→ **EXERCISE DESCRIPTION**
Without any of the pictures, set down the data below exactly.
=== INPUT DATA ===
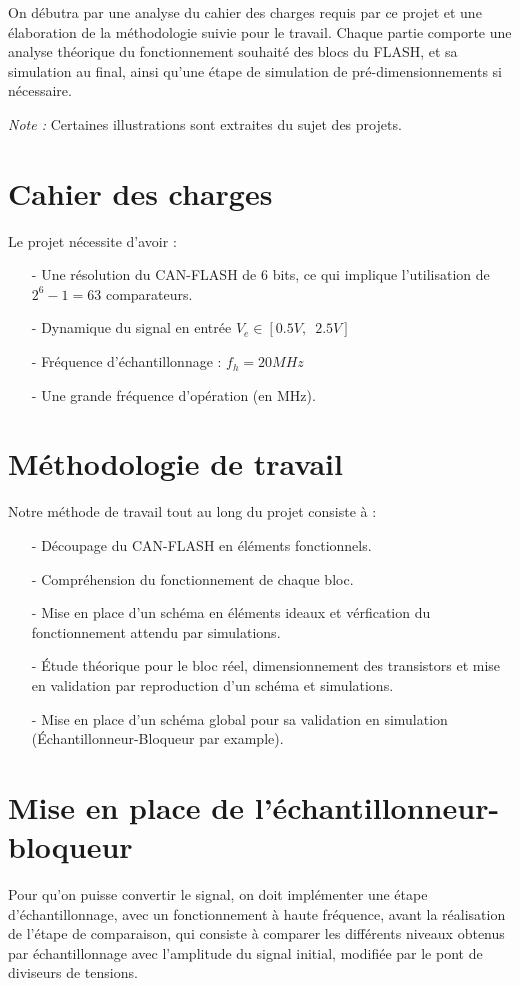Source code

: \documentclass[11pt]{article}
\begin{document}
On d\'ebutra par une analyse du cahier des charges requis par ce projet et une \'elaboration de la m\'ethodologie suivie pour le travail. Chaque partie comporte une analyse th\'eorique du fonctionnement souhait\'e des blocs du FLASH, et sa simulation au final, ainsi qu'une \'etape de simulation de pr\'e-dimensionnements si n\'ecessaire.

\textit{Note :} Certaines illustrations sont extraites du sujet des projets\cite{Projets-Analog}.

\section{Cahier des charges}
Le projet n\'ecessite d'avoir :
\begin{itemize}
\item[-] Une r\'esolution du CAN-FLASH de 6 bits, ce qui implique l'utilisation de $2^{6} -1 = 63 $ comparateurs.
\item[-] Dynamique du signal en entr\'ee $V_e \in [0.5 V,\phantom{2} 2.5V]$
\item[-] Fr\'equence d'\'echantillonnage : $f_h = 20 MHz $
\item[-] Une grande fr\'equence d'op\'eration (en MHz).
\end{itemize}

\section{M\'ethodologie de travail}
Notre m\'ethode de travail tout au long du projet consiste \`a :
\begin{itemize}
  \item[-] D\'ecoupage du CAN-FLASH en \'el\'ements fonctionnels.
  \item[-] Compr\'ehension du fonctionnement de chaque bloc.
  \item[-] Mise en place d'un sch\'ema en \'el\'ements ideaux et v\'erfication du fonctionnement attendu par simulations.
  \item[-] \'Etude th\'eorique pour le bloc r\'eel, dimensionnement des transistors et mise en validation par reproduction
  d'un sch\'ema et simulations.
  \item[-] Mise en place d'un sch\'ema global pour sa validation en simulation (\'Echantillonneur-Bloqueur par example).
\end{itemize}



\clearpage

\section{Mise en place de l'\'echantillonneur-bloqueur}
Pour qu'on puisse convertir le signal, on doit impl\'ementer une \'etape d'\'echantillonnage, avec un fonctionnement \`a haute fr\'equence,
avant la r\'ealisation de l'\'etape de comparaison, qui consiste \`a comparer les diff\'erents niveaux obtenus par \'echantillonnage avec l'amplitude du signal initial,
modifi\'ee par le pont de diviseurs de tensions.
\end{document}
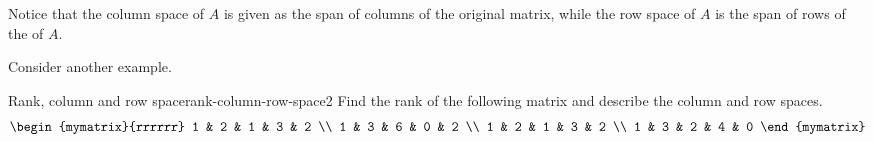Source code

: Notice that the column space of $A$ is given as the span of columns of
the original matrix, while the row space of $A$ is the span of rows of
the {\rref} of $A$.

Consider another example.

\begin{example}{Rank, column and row space}{rank-column-row-space2}
  Find the rank of the following matrix and describe the
  column and row spaces.
  \begin{equation*}
    \begin{mymatrix}{rrrrrr}
      1 & 2 & 1 & 3 & 2 \\
      1 & 3 & 6 & 0 & 2 \\
      1 & 2 & 1 & 3 & 2 \\
      1 & 3 & 2 & 4 & 0
    \end{mymatrix}
  \end{equation*}
\end{example}

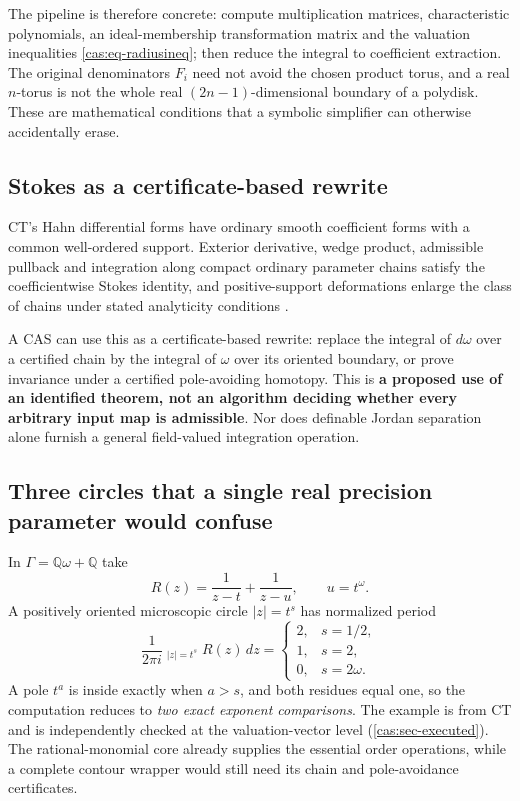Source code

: \documentclass[11pt,letterpaper]{article}
\numberwithin{equation}{section}
\theoremstyle{definition}
\theoremstyle{remark}
\newcommand{\Q}{\mathbb Q}
\newcommand{\HInt}{\mathop{\int^{\!H}}\nolimits}
\begin{document}
The pipeline is therefore concrete: compute multiplication matrices,
characteristic polynomials, an ideal-membership transformation matrix and the
valuation inequalities \eqref{cas:eq-radiusineq}; then reduce the integral to
coefficient extraction. The original denominators $F_i$ need not avoid the
chosen product torus, and a real $n$-torus is not the whole real
$(2n-1)$-dimensional boundary of a polydisk. These are mathematical conditions
that a symbolic simplifier can otherwise accidentally erase.

\subsection{Stokes as a certificate-based rewrite}
\label{cas:sub-stokes}
CT's Hahn differential forms have ordinary smooth coefficient forms with a
common well-ordered support. Exterior derivative, wedge product, admissible
pullback and integration along compact ordinary parameter chains satisfy the
coefficientwise Stokes identity, and positive-support deformations enlarge the
class of chains under stated analyticity conditions \cite{cas:SourceCT}.

A CAS can use this as a certificate-based rewrite: replace the integral of
$d\omega$ over a certified chain by the integral of $\omega$ over its oriented
boundary, or prove invariance under a certified pole-avoiding homotopy. This is
\textbf{a proposed use of an identified theorem, not an algorithm deciding
whether every arbitrary input map is admissible}. Nor does definable Jordan
separation alone furnish a general field-valued integration operation.

\subsection{Three circles that a single real precision parameter would confuse}
\label{cas:sub-threecircles}
In $\Gamma=\Q\omega+\Q$ take
\[
 R(z)=\frac1{z-t}+\frac1{z-u},\qquad u=t^\omega .
\]
A positively oriented microscopic circle $|z|=t^s$ has normalized period
\begin{equation}\label{cas:eq-threecircles}
 \frac1{2\pi i}\HInt_{|z|=t^s}R(z)\,dz
 =\begin{cases}2,&s=1/2,\\ 1,&s=2,\\ 0,&s=2\omega.\end{cases}
\end{equation}
A pole $t^a$ is inside exactly when $a>s$, and both residues equal one, so the
computation reduces to \emph{two exact exponent comparisons}. The example is
from CT and is independently checked at the valuation-vector level
(\cref{cas:sec-executed}). The rational-monomial core already supplies the
essential order operations, while a complete contour wrapper would still need
its chain and pole-avoidance certificates.
\end{document}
===
→ **RESPONSE**
Source code

: \documentclass[11pt]{article}
\begin{document}
On d\'ebutra par une analyse du cahier des charges requis par ce projet et une \'elaboration de la m\'ethodologie suivie pour le travail. Chaque partie comporte une analyse th\'eorique du fonctionnement souhait\'e des blocs du FLASH, et sa simulation au final, ainsi qu'une \'etape de simulation de pr\'e-dimensionnements si n\'ecessaire.

\textit{Note :} Certaines illustrations sont extraites du sujet des projets\cite{Projets-Analog}.

\section{Cahier des charges}
Le projet n\'ecessite d'avoir :
\begin{itemize}
\item[-] Une r\'esolution du CAN-FLASH de 6 bits, ce qui implique l'utilisation de $2^{6} -1 = 63 $ comparateurs.
\item[-] Dynamique du signal en entr\'ee $V_e \in [0.5 V,\phantom{2} 2.5V]$
\item[-] Fr\'equence d'\'echantillonnage : $f_h = 20 MHz $
\item[-] Une grande fr\'equence d'op\'eration (en MHz).
\end{itemize}

\section{M\'ethodologie de travail}
Notre m\'ethode de travail tout au long du projet consiste \`a :
\begin{itemize}
  \item[-] D\'ecoupage du CAN-FLASH en \'el\'ements fonctionnels.
  \item[-] Compr\'ehension du fonctionnement de chaque bloc.
  \item[-] Mise en place d'un sch\'ema en \'el\'ements ideaux et v\'erfication du fonctionnement attendu par simulations.
  \item[-] \'Etude th\'eorique pour le bloc r\'eel, dimensionnement des transistors et mise en validation par reproduction
  d'un sch\'ema et simulations.
  \item[-] Mise en place d'un sch\'ema global pour sa validation en simulation (\'Echantillonneur-Bloqueur par example).
\end{itemize}



\clearpage

\section{Mise en place de l'\'echantillonneur-bloqueur}
Pour qu'on puisse convertir le signal, on doit impl\'ementer une \'etape d'\'echantillonnage, avec un fonctionnement \`a haute fr\'equence,
avant la r\'ealisation de l'\'etape de comparaison, qui consiste \`a comparer les diff\'erents niveaux obtenus par \'echantillonnage avec l'amplitude du signal initial,
modifi\'ee par le pont de diviseurs de tensions.
\end{document}
Source code

: Notice that the column space of $A$ is given as the span of columns of
the original matrix, while the row space of $A$ is the span of rows of
the {\rref} of $A$.

Consider another example.

\begin{example}{Rank, column and row space}{rank-column-row-space2}
  Find the rank of the following matrix and describe the
  column and row spaces.
  \begin{equation*}
    \begin{mymatrix}{rrrrrr}
      1 & 2 & 1 & 3 & 2 \\
      1 & 3 & 6 & 0 & 2 \\
      1 & 2 & 1 & 3 & 2 \\
      1 & 3 & 2 & 4 & 0
    \end{mymatrix}
  \end{equation*}
\end{example}

Source code

: \documentclass[11pt,letterpaper]{article}
\numberwithin{equation}{section}
\theoremstyle{definition}
\theoremstyle{remark}
\newcommand{\Q}{\mathbb Q}
\newcommand{\HInt}{\mathop{\int^{\!H}}\nolimits}
\begin{document}
The pipeline is therefore concrete: compute multiplication matrices,
characteristic polynomials, an ideal-membership transformation matrix and the
valuation inequalities \eqref{cas:eq-radiusineq}; then reduce the integral to
coefficient extraction. The original denominators $F_i$ need not avoid the
chosen product torus, and a real $n$-torus is not the whole real
$(2n-1)$-dimensional boundary of a polydisk. These are mathematical conditions
that a symbolic simplifier can otherwise accidentally erase.

\subsection{Stokes as a certificate-based rewrite}
\label{cas:sub-stokes}
CT's Hahn differential forms have ordinary smooth coefficient forms with a
common well-ordered support. Exterior derivative, wedge product, admissible
pullback and integration along compact ordinary parameter chains satisfy the
coefficientwise Stokes identity, and positive-support deformations enlarge the
class of chains under stated analyticity conditions \cite{cas:SourceCT}.

A CAS can use this as a certificate-based rewrite: replace the integral of
$d\omega$ over a certified chain by the integral of $\omega$ over its oriented
boundary, or prove invariance under a certified pole-avoiding homotopy. This is
\textbf{a proposed use of an identified theorem, not an algorithm deciding
whether every arbitrary input map is admissible}. Nor does definable Jordan
separation alone furnish a general field-valued integration operation.

\subsection{Three circles that a single real precision parameter would confuse}
\label{cas:sub-threecircles}
In $\Gamma=\Q\omega+\Q$ take
\[
 R(z)=\frac1{z-t}+\frac1{z-u},\qquad u=t^\omega .
\]
A positively oriented microscopic circle $|z|=t^s$ has normalized period
\begin{equation}\label{cas:eq-threecircles}
 \frac1{2\pi i}\HInt_{|z|=t^s}R(z)\,dz
 =\begin{cases}2,&s=1/2,\\ 1,&s=2,\\ 0,&s=2\omega.\end{cases}
\end{equation}
A pole $t^a$ is inside exactly when $a>s$, and both residues equal one, so the
computation reduces to \emph{two exact exponent comparisons}. The example is
from CT and is independently checked at the valuation-vector level
(\cref{cas:sec-executed}). The rational-monomial core already supplies the
essential order operations, while a complete contour wrapper would still need
its chain and pole-avoidance certificates.
\end{document}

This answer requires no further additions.